Your opinion on network analysis in the presence of uncertain events

Hi NANOG,

Networks evolve in uncertain environments. Links and devices randomly fail; external BGP announcements unpredictably appear/disappear leading to unforeseen traffic shifts; traffic demands vary, etc. Reasoning about network behaviors under such uncertainties is hard and yet essential to ensure Service Level Agreements.

We’re reaching out to the NANOG community as we (researchers) are trying to better understand the practical requirements behind “probabilistic” network reasoning. Some of our questions include: Are uncertain behaviors problematic? Do you care about such things at all? Are you already using tools to ensure the compliance of your network design under uncertainty? Are there any good?

We designed a short anonymous survey to collect operators answers. It is composed of 14 optional questions, most of which (13/14) are closed-ended. It should take less than 10 minutes to complete. We expect the findings to help the research community in designing more powerful network analysis tools. Among others, we intend to present the aggregate results in a scientific article later this year.

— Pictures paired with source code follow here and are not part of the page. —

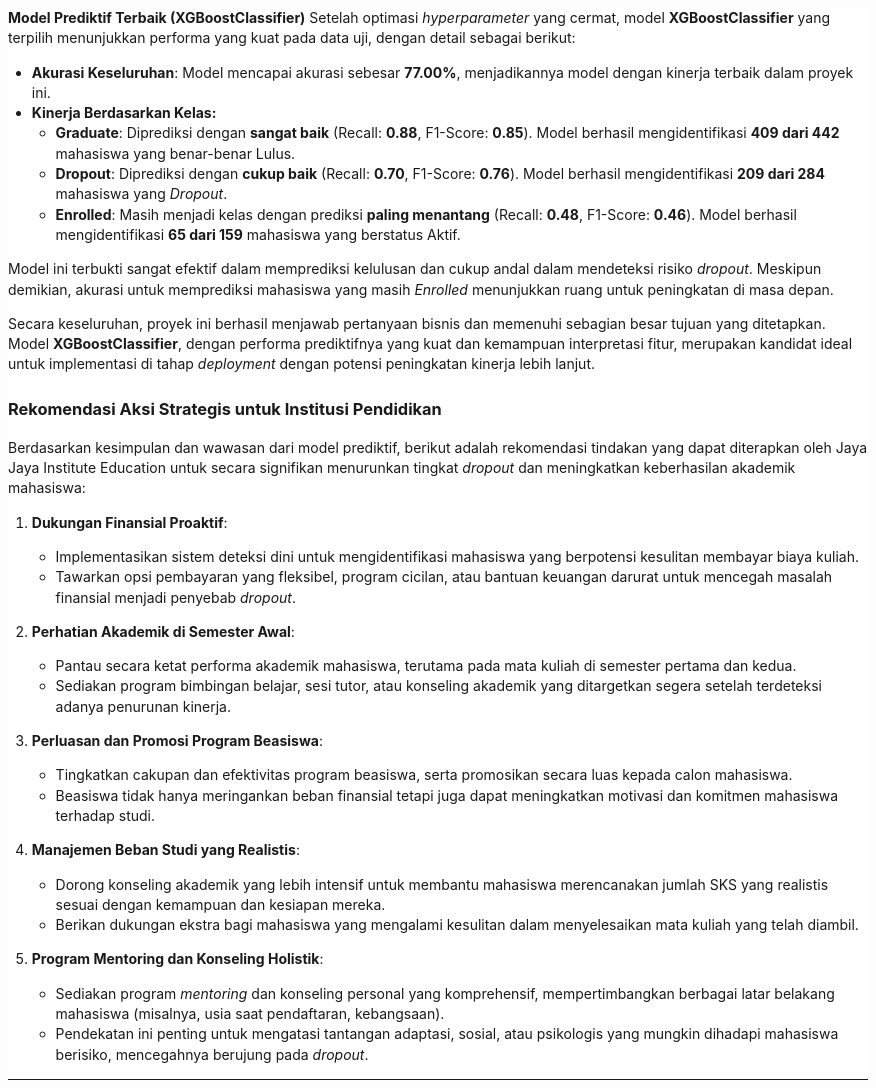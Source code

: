 **Model Prediktif Terbaik (XGBoostClassifier)**
Setelah optimasi *hyperparameter* yang cermat, model **XGBoostClassifier** yang terpilih menunjukkan performa yang kuat pada data uji, dengan detail sebagai berikut:
*   **Akurasi Keseluruhan**: Model mencapai akurasi sebesar **77.00%**, menjadikannya model dengan kinerja terbaik dalam proyek ini.
*   **Kinerja Berdasarkan Kelas:**
    *   **Graduate**: Diprediksi dengan **sangat baik** (Recall: **0.88**, F1-Score: **0.85**). Model berhasil mengidentifikasi **409 dari 442** mahasiswa yang benar-benar Lulus.
    *   **Dropout**: Diprediksi dengan **cukup baik** (Recall: **0.70**, F1-Score: **0.76**). Model berhasil mengidentifikasi **209 dari 284** mahasiswa yang *Dropout*.
    *   **Enrolled**: Masih menjadi kelas dengan prediksi **paling menantang** (Recall: **0.48**, F1-Score: **0.46**). Model berhasil mengidentifikasi **65 dari 159** mahasiswa yang berstatus Aktif.

Model ini terbukti sangat efektif dalam memprediksi kelulusan dan cukup andal dalam mendeteksi risiko *dropout*. Meskipun demikian, akurasi untuk memprediksi mahasiswa yang masih *Enrolled* menunjukkan ruang untuk peningkatan di masa depan.

Secara keseluruhan, proyek ini berhasil menjawab pertanyaan bisnis dan memenuhi sebagian besar tujuan yang ditetapkan. Model **XGBoostClassifier**, dengan performa prediktifnya yang kuat dan kemampuan interpretasi fitur, merupakan kandidat ideal untuk implementasi di tahap *deployment* dengan potensi peningkatan kinerja lebih lanjut.

### **Rekomendasi Aksi Strategis untuk Institusi Pendidikan**

Berdasarkan kesimpulan dan wawasan dari model prediktif, berikut adalah rekomendasi tindakan yang dapat diterapkan oleh Jaya Jaya Institute Education untuk secara signifikan menurunkan tingkat *dropout* dan meningkatkan keberhasilan akademik mahasiswa:

1.  **Dukungan Finansial Proaktif**:
    *   Implementasikan sistem deteksi dini untuk mengidentifikasi mahasiswa yang berpotensi kesulitan membayar biaya kuliah.
    *   Tawarkan opsi pembayaran yang fleksibel, program cicilan, atau bantuan keuangan darurat untuk mencegah masalah finansial menjadi penyebab *dropout*.

2.  **Perhatian Akademik di Semester Awal**:
    *   Pantau secara ketat performa akademik mahasiswa, terutama pada mata kuliah di semester pertama dan kedua.
    *   Sediakan program bimbingan belajar, sesi tutor, atau konseling akademik yang ditargetkan segera setelah terdeteksi adanya penurunan kinerja.

3.  **Perluasan dan Promosi Program Beasiswa**:
    *   Tingkatkan cakupan dan efektivitas program beasiswa, serta promosikan secara luas kepada calon mahasiswa.
    *   Beasiswa tidak hanya meringankan beban finansial tetapi juga dapat meningkatkan motivasi dan komitmen mahasiswa terhadap studi.

4.  **Manajemen Beban Studi yang Realistis**:
    *   Dorong konseling akademik yang lebih intensif untuk membantu mahasiswa merencanakan jumlah SKS yang realistis sesuai dengan kemampuan dan kesiapan mereka.
    *   Berikan dukungan ekstra bagi mahasiswa yang mengalami kesulitan dalam menyelesaikan mata kuliah yang telah diambil.

5.  **Program Mentoring dan Konseling Holistik**:
    *   Sediakan program *mentoring* dan konseling personal yang komprehensif, mempertimbangkan berbagai latar belakang mahasiswa (misalnya, usia saat pendaftaran, kebangsaan).
    *   Pendekatan ini penting untuk mengatasi tantangan adaptasi, sosial, atau psikologis yang mungkin dihadapi mahasiswa berisiko, mencegahnya berujung pada *dropout*.

---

It would be terrific if you could help us out!

Survey URL: https://goo.gl/forms/HdYNp3DkKkeEcexs2

Thanks much!

Laurent Vanbever, ETH Zürich

PS: It goes without saying that we would also be extremely grateful if you could forward this email to any operator you know and who may not read NANOG.

I took the survey. It’s short and sweet — well done!

I do have a question. You ask "Are there any good?” Any good what?

-mel

I took the survey. It’s short and sweet — well done!

Thanks a lot, Mel! Highly appreciated!

I do have a question. You ask "Are there any good?” Any good what?

I just meant whether existing network analysis tools were any good (or good enough) at reasoning about probabilistic behaviors that people care about (if any).

All the best,
Laurent

I know of none that take probabilities as inputs. Traditional network simulators, such as GNS3, let you model various failure modes, but probability seems squishy enough that I don’t see how it can be accurate, and thus helpful. It’s like that Dilbert cartoon where the pointy haired boss asks for a schedule of all future unplanned outages :slight_smile:

https://dilbert.com/strip/1997-01-29

-mel

My understanding was that the tool will combine historic data with the MTBF datapoints form all components involved in a given link in order to try and estimate a likelihood of a link failure.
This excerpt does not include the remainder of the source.